Oh look, another Hello Kitty video game that isn’t in MobyGames yet. Dang it. All right, let’s just get this over with.
Really, I shouldn’t have a foul attitude about this. My last outing with a Hello Kitty game — Hello Kitty Dream Carnival — was actually quite the delightful romp. Hello Kitty Bubblegum Girlfriends is more of the same — colorful, simple, and actually very fun. I’m impressed that, even though Dream Carnival and Bubblegum Girlfriends were developed by different houses, they both carry a very consistent style. This probably goes to show that Sanrio exercises tight control over its licensees.

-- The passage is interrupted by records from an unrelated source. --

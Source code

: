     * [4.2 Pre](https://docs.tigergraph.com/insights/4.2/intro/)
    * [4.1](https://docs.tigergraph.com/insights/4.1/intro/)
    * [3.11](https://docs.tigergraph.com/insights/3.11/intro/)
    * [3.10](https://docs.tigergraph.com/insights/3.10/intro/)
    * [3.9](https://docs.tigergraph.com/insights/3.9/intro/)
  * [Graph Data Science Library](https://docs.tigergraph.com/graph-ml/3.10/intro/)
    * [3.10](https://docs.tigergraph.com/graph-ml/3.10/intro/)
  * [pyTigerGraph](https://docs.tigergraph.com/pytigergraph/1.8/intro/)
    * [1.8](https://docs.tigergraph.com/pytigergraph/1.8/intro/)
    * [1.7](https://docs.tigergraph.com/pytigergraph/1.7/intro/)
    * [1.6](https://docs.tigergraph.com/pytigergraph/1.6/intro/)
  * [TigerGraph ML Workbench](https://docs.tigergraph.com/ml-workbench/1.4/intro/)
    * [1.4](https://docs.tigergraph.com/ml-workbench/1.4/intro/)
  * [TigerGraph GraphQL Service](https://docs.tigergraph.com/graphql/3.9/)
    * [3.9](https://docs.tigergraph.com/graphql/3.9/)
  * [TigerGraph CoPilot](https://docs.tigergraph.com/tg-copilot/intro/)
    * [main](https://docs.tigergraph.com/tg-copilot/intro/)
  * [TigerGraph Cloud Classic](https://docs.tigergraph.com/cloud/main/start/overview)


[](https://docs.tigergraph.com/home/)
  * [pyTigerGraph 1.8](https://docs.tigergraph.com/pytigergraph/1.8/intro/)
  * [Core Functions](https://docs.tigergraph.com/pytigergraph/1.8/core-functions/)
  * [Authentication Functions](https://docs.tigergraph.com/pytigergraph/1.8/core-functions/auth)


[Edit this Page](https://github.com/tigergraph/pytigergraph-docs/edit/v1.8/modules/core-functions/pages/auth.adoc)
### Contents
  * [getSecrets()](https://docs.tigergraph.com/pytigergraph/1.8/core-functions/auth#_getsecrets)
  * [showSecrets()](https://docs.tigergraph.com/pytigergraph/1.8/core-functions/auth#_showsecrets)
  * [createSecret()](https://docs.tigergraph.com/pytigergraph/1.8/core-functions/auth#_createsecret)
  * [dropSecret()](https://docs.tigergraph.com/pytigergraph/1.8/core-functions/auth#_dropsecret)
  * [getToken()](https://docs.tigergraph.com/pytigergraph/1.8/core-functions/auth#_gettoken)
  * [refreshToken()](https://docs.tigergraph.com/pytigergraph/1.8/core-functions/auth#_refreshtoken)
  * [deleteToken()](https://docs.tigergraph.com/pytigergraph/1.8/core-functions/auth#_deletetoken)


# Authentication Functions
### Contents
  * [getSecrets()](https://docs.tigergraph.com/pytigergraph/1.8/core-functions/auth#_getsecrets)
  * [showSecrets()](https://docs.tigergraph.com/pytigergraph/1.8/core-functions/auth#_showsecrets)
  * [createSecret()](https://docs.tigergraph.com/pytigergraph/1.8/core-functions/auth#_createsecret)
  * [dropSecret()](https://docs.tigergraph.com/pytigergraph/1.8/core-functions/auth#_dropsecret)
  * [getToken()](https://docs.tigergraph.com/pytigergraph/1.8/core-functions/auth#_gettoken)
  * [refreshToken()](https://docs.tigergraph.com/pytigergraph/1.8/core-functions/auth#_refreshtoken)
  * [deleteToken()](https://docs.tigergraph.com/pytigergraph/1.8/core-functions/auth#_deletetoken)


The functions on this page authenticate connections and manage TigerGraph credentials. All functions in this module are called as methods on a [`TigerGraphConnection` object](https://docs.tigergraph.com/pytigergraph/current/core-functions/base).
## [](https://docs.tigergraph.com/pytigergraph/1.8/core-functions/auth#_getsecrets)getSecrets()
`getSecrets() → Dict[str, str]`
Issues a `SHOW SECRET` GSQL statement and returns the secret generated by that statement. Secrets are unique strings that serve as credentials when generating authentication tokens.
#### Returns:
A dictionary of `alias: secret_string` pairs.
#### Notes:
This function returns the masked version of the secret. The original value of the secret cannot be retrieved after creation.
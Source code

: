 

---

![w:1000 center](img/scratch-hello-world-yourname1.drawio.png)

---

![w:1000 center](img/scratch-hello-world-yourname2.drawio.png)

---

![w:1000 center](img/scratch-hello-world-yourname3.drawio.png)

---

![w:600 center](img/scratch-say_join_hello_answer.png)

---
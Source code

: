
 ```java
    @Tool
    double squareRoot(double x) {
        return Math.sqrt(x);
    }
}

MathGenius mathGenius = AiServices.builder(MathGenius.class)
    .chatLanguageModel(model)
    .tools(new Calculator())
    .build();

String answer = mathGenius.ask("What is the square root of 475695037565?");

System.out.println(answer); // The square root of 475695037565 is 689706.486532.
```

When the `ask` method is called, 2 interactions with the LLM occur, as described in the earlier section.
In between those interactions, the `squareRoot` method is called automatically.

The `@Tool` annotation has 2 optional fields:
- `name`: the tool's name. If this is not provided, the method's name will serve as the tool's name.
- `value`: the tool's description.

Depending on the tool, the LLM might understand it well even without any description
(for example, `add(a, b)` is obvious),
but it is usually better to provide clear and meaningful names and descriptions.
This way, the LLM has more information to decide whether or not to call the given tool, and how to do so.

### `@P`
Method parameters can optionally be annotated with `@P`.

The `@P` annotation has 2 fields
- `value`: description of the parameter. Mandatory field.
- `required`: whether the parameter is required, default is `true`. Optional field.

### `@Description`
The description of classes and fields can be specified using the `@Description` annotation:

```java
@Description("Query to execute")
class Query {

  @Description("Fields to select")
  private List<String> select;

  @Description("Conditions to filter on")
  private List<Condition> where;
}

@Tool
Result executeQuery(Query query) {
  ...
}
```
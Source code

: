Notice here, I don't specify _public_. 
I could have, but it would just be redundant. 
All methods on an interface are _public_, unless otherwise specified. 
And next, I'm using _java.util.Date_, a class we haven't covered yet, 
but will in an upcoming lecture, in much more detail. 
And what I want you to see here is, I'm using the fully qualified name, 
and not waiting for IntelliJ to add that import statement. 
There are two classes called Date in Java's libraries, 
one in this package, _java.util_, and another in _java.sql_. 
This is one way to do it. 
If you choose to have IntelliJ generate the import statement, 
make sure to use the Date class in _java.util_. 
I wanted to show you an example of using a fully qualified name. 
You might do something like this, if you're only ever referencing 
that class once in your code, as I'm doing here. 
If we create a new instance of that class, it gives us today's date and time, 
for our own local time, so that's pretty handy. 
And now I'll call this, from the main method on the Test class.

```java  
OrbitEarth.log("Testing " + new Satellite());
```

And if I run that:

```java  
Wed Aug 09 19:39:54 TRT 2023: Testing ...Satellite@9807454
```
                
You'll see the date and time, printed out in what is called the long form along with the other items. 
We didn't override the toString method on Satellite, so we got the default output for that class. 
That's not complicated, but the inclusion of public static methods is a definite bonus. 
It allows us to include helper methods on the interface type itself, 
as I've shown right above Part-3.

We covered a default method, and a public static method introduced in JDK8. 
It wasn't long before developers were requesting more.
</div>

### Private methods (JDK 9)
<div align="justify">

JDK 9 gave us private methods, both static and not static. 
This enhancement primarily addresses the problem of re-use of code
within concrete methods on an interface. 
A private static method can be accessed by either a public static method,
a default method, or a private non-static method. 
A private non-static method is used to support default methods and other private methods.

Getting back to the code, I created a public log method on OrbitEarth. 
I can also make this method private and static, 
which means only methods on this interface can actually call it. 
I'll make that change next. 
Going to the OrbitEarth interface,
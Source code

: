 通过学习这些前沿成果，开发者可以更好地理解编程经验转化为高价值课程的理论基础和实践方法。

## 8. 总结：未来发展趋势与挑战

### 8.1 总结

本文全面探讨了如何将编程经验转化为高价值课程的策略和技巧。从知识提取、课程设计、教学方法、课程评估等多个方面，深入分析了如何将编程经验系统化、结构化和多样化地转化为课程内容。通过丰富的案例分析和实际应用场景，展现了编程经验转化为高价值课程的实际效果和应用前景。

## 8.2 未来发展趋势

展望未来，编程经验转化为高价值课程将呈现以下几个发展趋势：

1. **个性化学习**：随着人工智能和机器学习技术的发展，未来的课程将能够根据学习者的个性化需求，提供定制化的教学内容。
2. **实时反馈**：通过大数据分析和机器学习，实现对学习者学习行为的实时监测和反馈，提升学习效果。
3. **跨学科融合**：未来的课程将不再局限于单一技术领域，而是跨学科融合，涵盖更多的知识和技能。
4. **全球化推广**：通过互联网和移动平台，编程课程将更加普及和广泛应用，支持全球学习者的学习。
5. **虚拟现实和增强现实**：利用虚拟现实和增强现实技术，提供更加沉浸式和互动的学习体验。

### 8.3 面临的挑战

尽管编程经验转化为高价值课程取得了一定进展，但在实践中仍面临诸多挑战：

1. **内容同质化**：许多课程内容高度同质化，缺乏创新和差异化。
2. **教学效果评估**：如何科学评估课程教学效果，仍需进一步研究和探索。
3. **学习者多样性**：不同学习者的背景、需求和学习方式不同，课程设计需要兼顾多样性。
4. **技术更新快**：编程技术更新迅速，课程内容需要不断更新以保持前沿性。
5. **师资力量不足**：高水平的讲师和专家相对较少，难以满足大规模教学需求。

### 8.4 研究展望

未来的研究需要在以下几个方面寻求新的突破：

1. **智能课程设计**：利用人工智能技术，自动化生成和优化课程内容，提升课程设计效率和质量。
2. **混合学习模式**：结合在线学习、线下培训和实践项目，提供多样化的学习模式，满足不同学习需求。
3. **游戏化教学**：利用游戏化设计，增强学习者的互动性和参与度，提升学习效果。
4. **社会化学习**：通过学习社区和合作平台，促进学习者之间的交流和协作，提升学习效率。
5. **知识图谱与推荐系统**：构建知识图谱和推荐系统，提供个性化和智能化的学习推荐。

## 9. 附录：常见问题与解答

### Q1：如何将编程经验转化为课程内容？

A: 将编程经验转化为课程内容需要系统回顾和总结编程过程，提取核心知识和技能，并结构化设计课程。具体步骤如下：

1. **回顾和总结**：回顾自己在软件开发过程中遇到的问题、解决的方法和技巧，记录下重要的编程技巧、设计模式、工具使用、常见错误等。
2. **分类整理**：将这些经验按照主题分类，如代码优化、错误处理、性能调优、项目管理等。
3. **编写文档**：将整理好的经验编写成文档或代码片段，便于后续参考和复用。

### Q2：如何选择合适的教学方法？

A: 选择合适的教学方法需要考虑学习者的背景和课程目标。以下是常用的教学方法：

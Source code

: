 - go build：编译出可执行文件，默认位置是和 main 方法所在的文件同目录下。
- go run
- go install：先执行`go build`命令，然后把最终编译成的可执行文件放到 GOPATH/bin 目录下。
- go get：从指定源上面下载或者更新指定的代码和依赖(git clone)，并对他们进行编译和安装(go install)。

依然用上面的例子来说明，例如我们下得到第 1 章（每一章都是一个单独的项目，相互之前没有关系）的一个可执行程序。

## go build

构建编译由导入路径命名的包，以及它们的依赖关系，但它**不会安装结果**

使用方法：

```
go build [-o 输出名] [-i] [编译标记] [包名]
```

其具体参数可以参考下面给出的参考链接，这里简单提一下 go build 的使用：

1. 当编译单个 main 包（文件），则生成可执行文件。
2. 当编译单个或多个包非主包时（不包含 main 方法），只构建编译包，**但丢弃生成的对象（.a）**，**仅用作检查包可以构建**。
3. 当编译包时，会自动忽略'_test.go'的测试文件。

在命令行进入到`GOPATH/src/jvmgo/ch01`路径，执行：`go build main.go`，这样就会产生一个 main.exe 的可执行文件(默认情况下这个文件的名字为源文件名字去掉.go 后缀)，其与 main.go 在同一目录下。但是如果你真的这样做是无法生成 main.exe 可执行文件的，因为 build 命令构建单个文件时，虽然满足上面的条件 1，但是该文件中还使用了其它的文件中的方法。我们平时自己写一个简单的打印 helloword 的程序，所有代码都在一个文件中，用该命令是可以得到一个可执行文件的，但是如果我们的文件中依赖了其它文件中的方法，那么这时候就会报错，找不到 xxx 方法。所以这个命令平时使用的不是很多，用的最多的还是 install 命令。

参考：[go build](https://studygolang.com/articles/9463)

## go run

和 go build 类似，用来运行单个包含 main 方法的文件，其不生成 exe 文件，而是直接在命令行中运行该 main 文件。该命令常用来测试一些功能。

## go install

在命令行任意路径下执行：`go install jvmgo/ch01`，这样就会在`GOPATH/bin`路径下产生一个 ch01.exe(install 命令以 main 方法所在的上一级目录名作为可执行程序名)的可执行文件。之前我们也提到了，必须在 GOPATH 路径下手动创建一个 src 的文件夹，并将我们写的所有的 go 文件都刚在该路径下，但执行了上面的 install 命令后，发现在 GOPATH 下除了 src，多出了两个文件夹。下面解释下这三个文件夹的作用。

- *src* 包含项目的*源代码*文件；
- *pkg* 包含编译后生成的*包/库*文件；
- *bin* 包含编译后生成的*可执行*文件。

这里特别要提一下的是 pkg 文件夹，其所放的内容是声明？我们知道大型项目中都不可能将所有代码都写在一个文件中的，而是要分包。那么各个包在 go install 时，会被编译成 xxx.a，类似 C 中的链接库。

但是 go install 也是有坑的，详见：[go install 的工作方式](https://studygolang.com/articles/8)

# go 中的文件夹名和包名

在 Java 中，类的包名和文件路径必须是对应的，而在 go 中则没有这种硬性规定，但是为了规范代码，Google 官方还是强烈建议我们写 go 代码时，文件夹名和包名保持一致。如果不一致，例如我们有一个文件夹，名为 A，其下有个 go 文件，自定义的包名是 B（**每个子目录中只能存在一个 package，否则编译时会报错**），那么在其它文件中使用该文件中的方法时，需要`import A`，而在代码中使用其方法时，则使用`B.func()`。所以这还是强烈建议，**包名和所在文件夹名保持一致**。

This game, like the other one, is a series of 8 rather well-engineered minigames. Here are the ones I found the most interesting.
First, I was all over Sky Bubble Popper, which is a variation of the Puzz Loop formula of which I have become a large fan thanks to Luxor and StoneLoops:
I always love a good Breakout clone and Cupcake Trampoline delivers while being the most exploitative minigame on offer:
Hello Kitty and her bunny friend use a trampoline to keep the squirrel in play grabbing ice cream cones and cupcakes. I hope the squirrel at least gets a cut of the spoils for her role.
I absolutely could not figure out what was going on with Bubble Gum Taxi which has something to do with picking up Tetris-looking pieces from the conveyor belt and placing them on a puzzle:
Crazy Cookie Race eventually shaped up to be my favorite game and it had many pieces:
Place cookies from the bottom shelf onto the light outlines moving on the conveyor belts (first and third from the top). Those cookies come out baked and decorated on the second and fourth belts where they must be manually picked up and placed into the appropriate boxes on top before they reach the end of the belt. You’re going through a lot of ingredients but Hello Kitty’s friends have many more for you to use. You just need to click on them when they arrive with the ingredients and they will cheerfully drop them into the cauldron.
Interesting tech trivia: The credits for the game give a shout out to the Lua programming language, implying that it must be used in the game somehow.